The secret weapon of mothers through the ages, she thought briefly, and then:

Damn forward momentum.

She did her best to look stern-but-competent. "Camomile. Jasmine. Whatever. Something not too strong, that we've a chance of getting down him and keeping down. Dehydration's a major risk. Just get cracking."

He vanished to the cave mouth. She permitted herself a sigh of relief.

They've got to the Moon. Therefore, surely, they've got as far as the invention of antibiotics, at least?

She tried, desperately, to cast her mind back. The Professora - the Professora would have known, of course. Surely they must have working antibiotics by now. Or had she managed to hit that bleak century and a half of Earth's history when over-prescription of the wonder-drugs for viral infections, against which they were functionally useless, and their promiscuous deployment in intensive farming, had allowed antibiotic-resistant strains of bacteria to run riot? The Era of the Great Pandemics, the books had labeled it.

The books had not, of course, mentioned how many of those pandemics had been sculptured as weapons in battles between warring magical factions.

She put one hand on Neville's baking forehead, and winced.

I don't need a thermometer to tell me how not good this is.

Draco was unexpectedly at her elbow again, a steaming teapot in his hand.

"How did -"

Oh. Stupid. Magic. Of course. Someone who can summon up a mattress out of nowhere isn't going to be delayed any too long by a kettle.

She swallowed the rest of the sentence. "Thank you. I suggest you pour us each a cup, too. Let it cool a bit before you try giving any to Neville though. Hot fluids are good, but we don't want to risk scalds. Now, why don't you show me what you've got in your medical kit which might be useful."

And then I'll start praying that I recognise it. And that one of us knows how to use it.

He retreated towards the back of the cave, evidently in search of the medical supplies. She took a sip of her scalding tea, and almost spluttered it out in sheer surprise.

Rose oolong. She had only once tasted that strange, delicately perfumed brew: in Bel Thorne's quarters, on Graf Station. The herm had told her then about the bitter debate raging among its fellow connoisseurs about whether a China tea subtly blended with dried rose petals had ever really been drunk on old Earth, or whether it was an anachronism wrongly invested with the glamour of a distinguished past.

Bel would be pleased to know it had been right.
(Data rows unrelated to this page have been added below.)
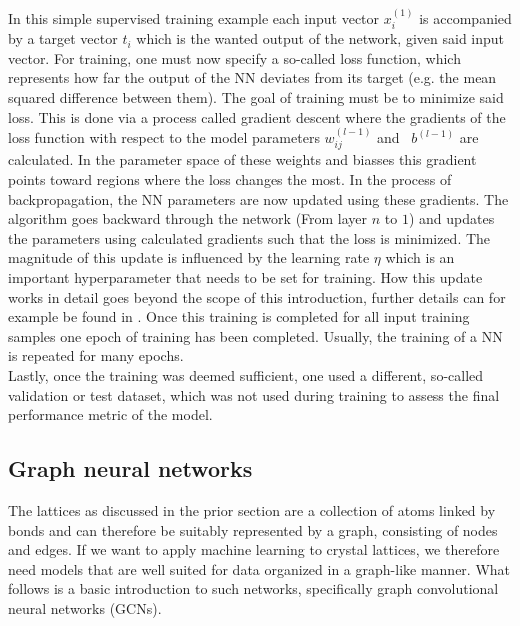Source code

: \documentclass[11pt,a4paper]{article}
\begin{document}
In this simple supervised training example each input vector $x^{(1)}_i$ is accompanied by a target vector $t_i$ which is the wanted output of the network, given said input vector. 
For training, one must now specify a so-called loss function, which represents how far the output of the NN deviates from its target (e.g. the mean squared difference between them). 
The goal of training must be to minimize said loss. 
This is done via a process called gradient descent where the gradients of the loss function with respect to the model parameters $w_{ij}^{(l-1)}$ and  $ b^{(l-1)}$ are calculated. 
In the parameter space of these weights and biasses this gradient points toward regions where the loss changes the most. 
In the process of backpropagation, the NN parameters are now updated using these gradients. 
The algorithm goes backward through the network (From layer $n$ to $1$) and updates the parameters using calculated gradients such that the loss is minimized. 
The magnitude of this update is influenced by the learning rate $\eta$ which is an important hyperparameter that needs to be set for training. 
How this update works in detail goes beyond the scope of this introduction, further details can for example be found in \cite{kubatChapter5Artificial2017}. 
Once this training is completed for all input training samples one epoch of training has been completed. 
Usually, the training of a NN is repeated for many epochs. \\

Lastly, once the training was deemed sufficient, one used a different, so-called validation or test dataset, which was not used during training to assess the final performance metric of the model. 

\subsection{Graph neural networks}
\label{ssec:Graph neural networks}
The lattices as discussed in the prior section are a collection of atoms linked by bonds and can therefore be suitably represented by a graph, consisting of nodes and edges. 
If we want to apply machine learning to crystal lattices, we therefore need models that are well suited for data organized in a graph-like manner. 
What follows is a basic introduction to such networks, specifically graph convolutional neural networks (GCNs). \\
\end{document}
And - she remembered with nagging guilt - she certainly ought to have sent a tight-beam or something to it long before now. Almost uniquely during recent months, Bel and Nicol's messages had been - bearable. She should have responded to them. Especially to Bel's last - the subtle, diplomatic, deeply snarky, edged warning which was all the prior notice she had been vouchsafed of the imminent landing of Admiral Quinn on Barrayaran soil and of the message she brought with her.

"Old comrades in arms sometimes have much more interesting things to tell one than old war stories, remembered with advantages. A little bird gives me to understand that the Admiral will be petitioning the Emperor for urgent Auditorial assistance in resolving a developing Situation involving wormhole politics in the region of Kline Station. I feel sure her tactical assessment of a Situation is as keen as ever. Perhaps, Ekaterin dear, it would help if you could drop a discreet word or two in your Uncle's ear, and ask him to make himself ready to travel? I am sure notwithstanding the current distressing circumstances he would willingly put himself to inconvenience so as to render to the Admiral all the assistance an Imperial Auditor can properly offer."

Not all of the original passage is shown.